Friday, May 22, 2020

Julian of Norwich = no wrath in God - good thoughts in a pandemic

I read Richard Rohr's devotionals almost daily. Last week he wrote about Julian of Norwich. 1343-1416.

Author and Episcopal priest Mary Earle explores the difficult questions that beset individuals during Julian’s time as well as our own. She writes,

In a social and cultural context [the fourteenth century was] so saturated with suffering and death, it is no wonder that many believers interpreted the plagues of those times as clear signs of God’s anger with humanity. (Certainly, we still see vestiges of this way of interpreting events) . . . The underlying theology draws on a medieval doctrine known as substitutionary atonement . . . [which] held (as it still does today) that because of our many sins, we owe God a debt we can never repay—our burden of debt is so vast and we are finite. That is why Jesus, by dying on the cross, offers himself . . . as a sacrifice in order to satisfy the Father’s wrath. It is easy to see how this theology in its crudest form evolved into a belief in an angry and vengeful God, visiting humanity with punishing events. [1]

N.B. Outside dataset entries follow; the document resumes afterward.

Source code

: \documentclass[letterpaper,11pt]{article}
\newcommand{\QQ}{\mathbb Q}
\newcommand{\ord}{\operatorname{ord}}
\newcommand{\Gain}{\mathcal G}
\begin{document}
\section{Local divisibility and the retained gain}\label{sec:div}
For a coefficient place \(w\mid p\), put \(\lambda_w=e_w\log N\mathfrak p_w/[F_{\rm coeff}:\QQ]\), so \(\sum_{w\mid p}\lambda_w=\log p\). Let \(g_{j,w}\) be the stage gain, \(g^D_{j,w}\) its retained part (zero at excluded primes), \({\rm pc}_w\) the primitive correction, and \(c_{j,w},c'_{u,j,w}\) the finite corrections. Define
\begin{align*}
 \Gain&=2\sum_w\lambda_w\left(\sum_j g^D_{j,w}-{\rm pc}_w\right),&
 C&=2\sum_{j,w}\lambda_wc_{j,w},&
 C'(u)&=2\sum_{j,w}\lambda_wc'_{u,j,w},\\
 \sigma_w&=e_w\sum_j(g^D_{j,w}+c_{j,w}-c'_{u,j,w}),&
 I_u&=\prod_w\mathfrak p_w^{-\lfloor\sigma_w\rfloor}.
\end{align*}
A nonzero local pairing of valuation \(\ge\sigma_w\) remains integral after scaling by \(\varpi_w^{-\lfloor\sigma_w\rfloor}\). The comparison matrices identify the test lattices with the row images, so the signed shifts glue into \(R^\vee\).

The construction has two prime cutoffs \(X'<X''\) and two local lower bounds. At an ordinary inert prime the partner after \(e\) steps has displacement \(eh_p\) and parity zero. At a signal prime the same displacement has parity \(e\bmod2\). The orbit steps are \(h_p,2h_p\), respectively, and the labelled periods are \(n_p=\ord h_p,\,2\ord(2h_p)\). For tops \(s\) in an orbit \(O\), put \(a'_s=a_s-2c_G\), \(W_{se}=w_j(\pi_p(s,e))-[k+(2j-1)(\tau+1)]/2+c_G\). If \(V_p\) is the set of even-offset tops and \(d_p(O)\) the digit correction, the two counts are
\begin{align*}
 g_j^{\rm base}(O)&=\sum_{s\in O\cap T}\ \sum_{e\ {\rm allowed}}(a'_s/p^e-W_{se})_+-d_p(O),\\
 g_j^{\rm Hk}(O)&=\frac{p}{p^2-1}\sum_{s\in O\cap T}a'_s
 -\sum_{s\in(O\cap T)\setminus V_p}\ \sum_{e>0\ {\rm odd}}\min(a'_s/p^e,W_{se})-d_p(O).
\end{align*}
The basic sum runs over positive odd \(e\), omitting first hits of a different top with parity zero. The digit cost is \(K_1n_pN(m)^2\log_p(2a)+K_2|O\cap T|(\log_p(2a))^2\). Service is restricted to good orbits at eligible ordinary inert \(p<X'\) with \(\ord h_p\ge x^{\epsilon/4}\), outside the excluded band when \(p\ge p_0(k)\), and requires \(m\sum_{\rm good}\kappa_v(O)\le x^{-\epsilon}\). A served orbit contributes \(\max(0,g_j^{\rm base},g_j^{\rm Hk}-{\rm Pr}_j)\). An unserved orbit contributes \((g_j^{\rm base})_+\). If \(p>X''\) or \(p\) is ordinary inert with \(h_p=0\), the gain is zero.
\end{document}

Thus in Julian’s day popular devotional art often depicted horrific scenes of the Last Judgment, scenes in which souls were being cast into hell, tortured endlessly by devils. Laymen and [lay]women of the fourteenth century would have constantly been wrestling with the “Why?” of suffering and the wrath of God. . . . When someone receives a terminal diagnosis, or a sudden death occurs, or a natural disaster devastates a region, the first question that occurs is usually, “Why me?”. . . The context out of which Julian writes, although in some ways so remote from our own, is one full of universal questions and themes. . . .

One of Julian’s most radical insights, with which I fully concur, is that there can be no wrath in God. Mary Earle continues,

Julian’s radical insistence that we know there is “no anger in God” directs us all to look at ways in which we project our own bitterness, anger, and vengeance upon God. In a resolutely maternal way, Julian encourages us to grow up, to cast aside our immature and punitive images of God, and to be honest with ourselves about our own actions that have their roots in spiritual blindness. . . .

Julian tells us, again and again, in a variety of ways, that God is our friend, our mother and our father, as close to us as the clothing we wear. She employs homely imagery and language, the vocabulary of domesticity, to tell us her experience. At the same time, she demonstrates a degree of sophisticated theological language. Julian is firm and steady on these points:
God is One.
Everything is in God.
God is in everything.
God transcends and encloses all that is made.

The only point I would add to that list from my own study of Julian is that she really believes that God is Love.

It's a beautiful day in God's world, be sure to see the good.